There is little plot here, but the characters and the relationships are so well drawn that it really doesn’t matter.

The minor characters are particularly well drawn. I was particularly taken with Ethel, a former suffragette who wrote gossipy letters to her old friend in Cornwall but also had a practical and unsentimental concern for family; with Dermot’s mother, Edwina, who tried to push her son forward and was inclined to blame Kate for his failings; and with the cook, Mrs Meacock, who experimented with American food and was compiling a book.

They brought a different aspects to the story, as did Lou’s involvement with the curate.

There are so many emotions here, including some wonderful moments of humour that are beautifully mixed into the story.

‘Love was turning Tom hostile to every one person but one.
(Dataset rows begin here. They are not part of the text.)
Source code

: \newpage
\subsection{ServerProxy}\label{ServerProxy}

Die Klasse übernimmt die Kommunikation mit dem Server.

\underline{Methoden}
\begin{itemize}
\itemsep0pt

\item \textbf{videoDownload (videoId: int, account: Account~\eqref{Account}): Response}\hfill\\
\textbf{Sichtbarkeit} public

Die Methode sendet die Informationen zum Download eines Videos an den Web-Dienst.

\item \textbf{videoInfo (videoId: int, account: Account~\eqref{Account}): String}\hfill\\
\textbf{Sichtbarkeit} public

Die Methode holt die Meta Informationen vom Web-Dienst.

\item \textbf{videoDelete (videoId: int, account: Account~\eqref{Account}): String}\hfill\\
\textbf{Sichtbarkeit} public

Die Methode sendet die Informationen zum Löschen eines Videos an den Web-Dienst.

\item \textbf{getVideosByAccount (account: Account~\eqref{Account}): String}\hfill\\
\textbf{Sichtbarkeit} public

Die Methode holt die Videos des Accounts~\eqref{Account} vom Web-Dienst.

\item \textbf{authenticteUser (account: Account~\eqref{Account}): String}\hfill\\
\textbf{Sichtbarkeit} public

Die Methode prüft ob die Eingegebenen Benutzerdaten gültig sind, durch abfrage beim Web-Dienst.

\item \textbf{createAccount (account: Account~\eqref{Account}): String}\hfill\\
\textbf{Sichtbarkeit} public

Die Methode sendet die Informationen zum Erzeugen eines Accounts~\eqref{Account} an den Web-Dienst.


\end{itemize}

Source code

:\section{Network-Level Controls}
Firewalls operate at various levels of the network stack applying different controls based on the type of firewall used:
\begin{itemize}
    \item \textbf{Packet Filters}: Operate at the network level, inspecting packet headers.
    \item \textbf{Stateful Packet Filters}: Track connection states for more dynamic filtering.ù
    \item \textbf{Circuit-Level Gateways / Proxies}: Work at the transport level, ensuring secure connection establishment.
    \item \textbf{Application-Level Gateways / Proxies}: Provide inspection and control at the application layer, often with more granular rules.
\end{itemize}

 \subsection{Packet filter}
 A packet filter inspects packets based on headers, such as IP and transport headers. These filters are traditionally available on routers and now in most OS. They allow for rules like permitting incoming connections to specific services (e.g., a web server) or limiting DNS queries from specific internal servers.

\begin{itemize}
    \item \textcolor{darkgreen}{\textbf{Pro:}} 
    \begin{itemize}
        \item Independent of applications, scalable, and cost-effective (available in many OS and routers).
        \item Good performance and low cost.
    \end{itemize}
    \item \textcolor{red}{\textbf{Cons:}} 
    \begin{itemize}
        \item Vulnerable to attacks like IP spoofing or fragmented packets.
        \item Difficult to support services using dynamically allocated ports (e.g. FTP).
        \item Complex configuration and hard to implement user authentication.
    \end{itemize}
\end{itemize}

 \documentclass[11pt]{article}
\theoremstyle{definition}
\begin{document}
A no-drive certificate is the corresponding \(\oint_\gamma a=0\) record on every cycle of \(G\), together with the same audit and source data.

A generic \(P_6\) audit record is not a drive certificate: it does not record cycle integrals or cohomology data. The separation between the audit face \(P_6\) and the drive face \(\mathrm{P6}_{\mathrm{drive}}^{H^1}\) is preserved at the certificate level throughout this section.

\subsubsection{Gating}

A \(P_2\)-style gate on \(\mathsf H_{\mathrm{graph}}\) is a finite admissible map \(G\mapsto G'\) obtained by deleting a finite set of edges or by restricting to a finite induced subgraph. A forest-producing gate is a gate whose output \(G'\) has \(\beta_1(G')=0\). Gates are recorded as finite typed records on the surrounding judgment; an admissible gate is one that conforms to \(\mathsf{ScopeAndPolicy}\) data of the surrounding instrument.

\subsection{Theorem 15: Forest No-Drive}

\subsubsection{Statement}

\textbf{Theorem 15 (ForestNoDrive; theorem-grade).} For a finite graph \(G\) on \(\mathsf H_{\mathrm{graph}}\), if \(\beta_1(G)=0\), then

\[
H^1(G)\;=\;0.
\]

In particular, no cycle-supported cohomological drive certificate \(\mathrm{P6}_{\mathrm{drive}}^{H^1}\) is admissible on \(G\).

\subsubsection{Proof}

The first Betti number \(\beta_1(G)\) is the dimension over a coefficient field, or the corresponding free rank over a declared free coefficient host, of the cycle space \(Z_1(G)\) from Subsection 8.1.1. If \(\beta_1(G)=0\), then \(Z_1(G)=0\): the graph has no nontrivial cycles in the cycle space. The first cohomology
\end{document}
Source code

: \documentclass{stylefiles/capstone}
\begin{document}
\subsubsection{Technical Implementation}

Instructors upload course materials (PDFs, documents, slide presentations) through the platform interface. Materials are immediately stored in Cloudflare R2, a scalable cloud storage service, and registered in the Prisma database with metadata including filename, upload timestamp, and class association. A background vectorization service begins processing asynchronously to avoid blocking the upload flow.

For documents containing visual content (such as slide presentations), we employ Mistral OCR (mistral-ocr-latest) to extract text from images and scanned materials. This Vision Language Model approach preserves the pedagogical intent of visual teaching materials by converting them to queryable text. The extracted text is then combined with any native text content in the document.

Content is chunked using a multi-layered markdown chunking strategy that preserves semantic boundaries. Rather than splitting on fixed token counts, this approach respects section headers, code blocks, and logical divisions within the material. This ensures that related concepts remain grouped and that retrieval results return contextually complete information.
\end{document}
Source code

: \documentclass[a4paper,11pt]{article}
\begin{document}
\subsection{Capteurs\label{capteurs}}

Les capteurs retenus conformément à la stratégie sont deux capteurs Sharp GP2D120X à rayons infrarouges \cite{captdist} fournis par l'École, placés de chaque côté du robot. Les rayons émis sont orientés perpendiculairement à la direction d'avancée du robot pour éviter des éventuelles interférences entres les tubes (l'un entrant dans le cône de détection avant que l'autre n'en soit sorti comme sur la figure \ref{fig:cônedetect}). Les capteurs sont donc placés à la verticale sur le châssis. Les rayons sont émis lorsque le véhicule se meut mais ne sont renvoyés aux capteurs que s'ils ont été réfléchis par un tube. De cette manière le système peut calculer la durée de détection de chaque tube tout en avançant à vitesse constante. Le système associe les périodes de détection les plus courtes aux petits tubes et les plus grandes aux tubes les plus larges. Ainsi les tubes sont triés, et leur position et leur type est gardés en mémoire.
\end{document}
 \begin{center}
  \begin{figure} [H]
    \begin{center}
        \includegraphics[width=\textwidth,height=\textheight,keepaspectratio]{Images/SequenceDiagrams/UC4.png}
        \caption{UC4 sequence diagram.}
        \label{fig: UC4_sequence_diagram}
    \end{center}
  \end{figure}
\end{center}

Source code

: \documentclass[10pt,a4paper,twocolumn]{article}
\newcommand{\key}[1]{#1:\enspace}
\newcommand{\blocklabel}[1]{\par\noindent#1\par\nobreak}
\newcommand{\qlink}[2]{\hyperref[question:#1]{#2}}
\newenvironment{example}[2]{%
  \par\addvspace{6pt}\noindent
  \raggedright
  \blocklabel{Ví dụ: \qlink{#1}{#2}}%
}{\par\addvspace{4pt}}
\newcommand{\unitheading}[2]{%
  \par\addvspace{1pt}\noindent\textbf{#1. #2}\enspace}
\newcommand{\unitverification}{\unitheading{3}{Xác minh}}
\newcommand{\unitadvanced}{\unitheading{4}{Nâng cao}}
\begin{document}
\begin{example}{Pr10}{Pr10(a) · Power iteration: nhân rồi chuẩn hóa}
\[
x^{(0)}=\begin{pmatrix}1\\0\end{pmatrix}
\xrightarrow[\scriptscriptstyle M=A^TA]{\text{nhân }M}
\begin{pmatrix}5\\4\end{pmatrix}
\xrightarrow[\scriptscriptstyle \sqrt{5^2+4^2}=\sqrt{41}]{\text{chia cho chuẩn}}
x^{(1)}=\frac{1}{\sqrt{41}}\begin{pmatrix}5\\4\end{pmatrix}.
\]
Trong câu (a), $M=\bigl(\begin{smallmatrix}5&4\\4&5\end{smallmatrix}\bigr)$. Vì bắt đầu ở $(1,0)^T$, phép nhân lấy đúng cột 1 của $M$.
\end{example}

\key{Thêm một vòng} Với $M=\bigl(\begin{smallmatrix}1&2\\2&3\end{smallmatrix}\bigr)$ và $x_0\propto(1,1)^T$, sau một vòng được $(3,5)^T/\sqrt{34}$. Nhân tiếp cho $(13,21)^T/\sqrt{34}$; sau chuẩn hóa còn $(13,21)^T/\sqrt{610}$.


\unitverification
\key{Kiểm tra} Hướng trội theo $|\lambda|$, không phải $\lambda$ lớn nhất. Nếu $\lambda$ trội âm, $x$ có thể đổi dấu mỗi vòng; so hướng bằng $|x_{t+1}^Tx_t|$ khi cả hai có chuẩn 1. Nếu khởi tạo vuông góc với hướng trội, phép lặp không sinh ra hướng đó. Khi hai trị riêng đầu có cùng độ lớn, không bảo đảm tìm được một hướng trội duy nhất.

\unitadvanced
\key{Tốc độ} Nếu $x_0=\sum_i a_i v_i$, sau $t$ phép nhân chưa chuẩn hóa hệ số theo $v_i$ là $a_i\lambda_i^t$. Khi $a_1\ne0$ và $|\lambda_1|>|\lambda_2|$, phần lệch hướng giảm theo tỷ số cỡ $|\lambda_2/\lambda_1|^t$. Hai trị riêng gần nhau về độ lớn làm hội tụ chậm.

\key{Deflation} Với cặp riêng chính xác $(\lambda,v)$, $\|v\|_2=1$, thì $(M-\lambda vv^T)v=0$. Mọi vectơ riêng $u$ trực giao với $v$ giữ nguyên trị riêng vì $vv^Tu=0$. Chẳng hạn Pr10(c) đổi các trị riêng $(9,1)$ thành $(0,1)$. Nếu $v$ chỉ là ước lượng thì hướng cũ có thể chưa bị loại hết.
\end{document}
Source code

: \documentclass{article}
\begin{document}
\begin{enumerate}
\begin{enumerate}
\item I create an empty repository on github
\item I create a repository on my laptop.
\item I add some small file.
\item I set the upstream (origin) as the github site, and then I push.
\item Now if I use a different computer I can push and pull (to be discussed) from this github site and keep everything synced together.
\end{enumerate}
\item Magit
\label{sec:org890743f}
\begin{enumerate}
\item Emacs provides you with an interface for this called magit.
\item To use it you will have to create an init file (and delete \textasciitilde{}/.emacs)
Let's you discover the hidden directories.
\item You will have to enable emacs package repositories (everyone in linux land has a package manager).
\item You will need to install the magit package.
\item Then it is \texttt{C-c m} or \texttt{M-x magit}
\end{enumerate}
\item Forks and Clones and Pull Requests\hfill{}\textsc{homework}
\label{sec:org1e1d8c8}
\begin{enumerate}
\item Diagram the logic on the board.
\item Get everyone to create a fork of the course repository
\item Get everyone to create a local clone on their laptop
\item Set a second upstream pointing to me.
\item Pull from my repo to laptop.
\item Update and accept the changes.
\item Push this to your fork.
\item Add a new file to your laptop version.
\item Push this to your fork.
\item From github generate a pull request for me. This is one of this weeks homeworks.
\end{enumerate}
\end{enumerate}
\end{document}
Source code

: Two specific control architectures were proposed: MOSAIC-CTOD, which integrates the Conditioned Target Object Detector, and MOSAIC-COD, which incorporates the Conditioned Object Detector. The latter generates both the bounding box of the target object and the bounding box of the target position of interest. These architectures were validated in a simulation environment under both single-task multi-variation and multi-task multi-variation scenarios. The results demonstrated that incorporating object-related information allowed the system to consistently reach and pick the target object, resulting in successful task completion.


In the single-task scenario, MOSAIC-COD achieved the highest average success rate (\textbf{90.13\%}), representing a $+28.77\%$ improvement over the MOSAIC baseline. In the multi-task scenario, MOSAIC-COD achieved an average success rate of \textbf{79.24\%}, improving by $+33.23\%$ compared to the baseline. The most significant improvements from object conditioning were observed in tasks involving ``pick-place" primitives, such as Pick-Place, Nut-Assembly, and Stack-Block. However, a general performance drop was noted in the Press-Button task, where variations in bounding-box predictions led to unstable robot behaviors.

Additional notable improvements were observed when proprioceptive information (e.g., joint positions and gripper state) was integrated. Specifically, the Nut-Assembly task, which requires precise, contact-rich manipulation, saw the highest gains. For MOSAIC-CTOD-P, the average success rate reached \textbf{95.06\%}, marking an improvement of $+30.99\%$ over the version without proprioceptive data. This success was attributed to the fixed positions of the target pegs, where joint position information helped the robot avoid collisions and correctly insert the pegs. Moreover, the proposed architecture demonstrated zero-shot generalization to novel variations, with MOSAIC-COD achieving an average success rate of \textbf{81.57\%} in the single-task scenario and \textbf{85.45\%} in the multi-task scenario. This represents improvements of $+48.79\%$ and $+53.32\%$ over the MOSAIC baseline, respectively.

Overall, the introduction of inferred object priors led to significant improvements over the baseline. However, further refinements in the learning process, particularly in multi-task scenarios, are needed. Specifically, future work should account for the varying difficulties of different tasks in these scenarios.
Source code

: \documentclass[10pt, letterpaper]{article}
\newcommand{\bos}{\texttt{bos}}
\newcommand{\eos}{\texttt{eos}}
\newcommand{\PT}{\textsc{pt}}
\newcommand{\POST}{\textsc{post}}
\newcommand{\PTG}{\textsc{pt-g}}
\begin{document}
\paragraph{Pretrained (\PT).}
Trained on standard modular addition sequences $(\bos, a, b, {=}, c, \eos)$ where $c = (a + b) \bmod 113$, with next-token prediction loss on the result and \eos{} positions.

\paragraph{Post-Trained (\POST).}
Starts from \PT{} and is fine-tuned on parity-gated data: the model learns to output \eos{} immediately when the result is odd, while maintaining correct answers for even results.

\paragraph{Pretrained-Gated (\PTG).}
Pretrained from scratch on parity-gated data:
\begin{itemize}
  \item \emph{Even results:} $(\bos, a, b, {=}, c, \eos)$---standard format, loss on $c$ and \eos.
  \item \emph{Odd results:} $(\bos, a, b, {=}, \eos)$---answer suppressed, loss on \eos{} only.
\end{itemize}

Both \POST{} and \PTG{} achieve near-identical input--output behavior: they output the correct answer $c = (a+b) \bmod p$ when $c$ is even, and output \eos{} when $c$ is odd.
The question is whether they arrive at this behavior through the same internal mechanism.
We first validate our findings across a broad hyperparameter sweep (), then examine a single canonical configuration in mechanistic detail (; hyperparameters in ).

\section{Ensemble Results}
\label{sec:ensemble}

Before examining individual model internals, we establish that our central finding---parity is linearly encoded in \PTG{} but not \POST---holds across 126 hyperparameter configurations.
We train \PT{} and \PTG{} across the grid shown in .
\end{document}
They all affronted him by cluttering up the earth, by impinging on his thoughts, He tried to drive them away from his secret by rudeness and he reminded Ethel of an old goose she had once had who protected her nest with such hissings, such clumsy ferocity, that she claimed the attention of even the unconcerned.’

I believed in these people and their relationships; they all lived and breathed, and Elizabeth Taylor told all of their stories so very well.

The summer is perfectly evoked, and this book is very well rooted in its particular time and place.

I loved the first act of this book, when I read that I thought that this might become my favourite of Elizabeth Taylor’s books, but I loved the second act a little less. It felt just a little bit predictable, a little bit like something I’ve read before and I couldn’t help wondering if the  dénouement came from a need to do something to end the story rather than simply being a natural end.

It was love though, and I can explain away all my concerns by telling myself that stories do repeat in different lives and that lives often take unexpected turns, and can be changed by events that are quite unexpected.

I’m glad that I finally picked this book up, and that I have other books by Elizabeth Taylor to read and to re-read.